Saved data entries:
+---+

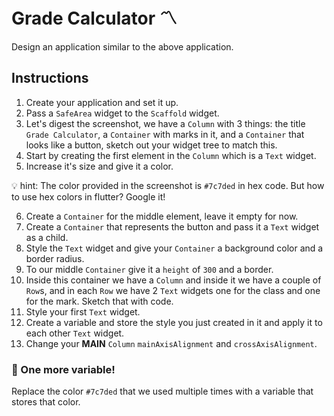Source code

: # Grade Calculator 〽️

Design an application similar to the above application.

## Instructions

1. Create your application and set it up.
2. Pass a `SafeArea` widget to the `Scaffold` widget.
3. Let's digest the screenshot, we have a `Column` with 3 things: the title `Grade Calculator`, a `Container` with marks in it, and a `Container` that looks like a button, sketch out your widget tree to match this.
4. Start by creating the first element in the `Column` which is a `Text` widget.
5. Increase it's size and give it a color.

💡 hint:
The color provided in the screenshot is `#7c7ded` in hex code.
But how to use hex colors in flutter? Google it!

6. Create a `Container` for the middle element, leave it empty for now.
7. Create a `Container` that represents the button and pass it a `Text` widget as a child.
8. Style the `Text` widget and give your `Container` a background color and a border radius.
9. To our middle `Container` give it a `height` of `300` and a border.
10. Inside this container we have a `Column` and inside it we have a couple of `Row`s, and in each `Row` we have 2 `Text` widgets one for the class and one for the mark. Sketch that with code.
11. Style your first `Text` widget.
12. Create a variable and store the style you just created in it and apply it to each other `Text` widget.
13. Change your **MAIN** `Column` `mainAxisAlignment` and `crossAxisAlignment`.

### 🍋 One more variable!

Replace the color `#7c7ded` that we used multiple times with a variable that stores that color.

+---+

Exercise goal: Gather every line from the entries above where the word "application" appears, and copy them.

Exercise answer:
Design an application similar to the above application.
1. Create your application and set it up.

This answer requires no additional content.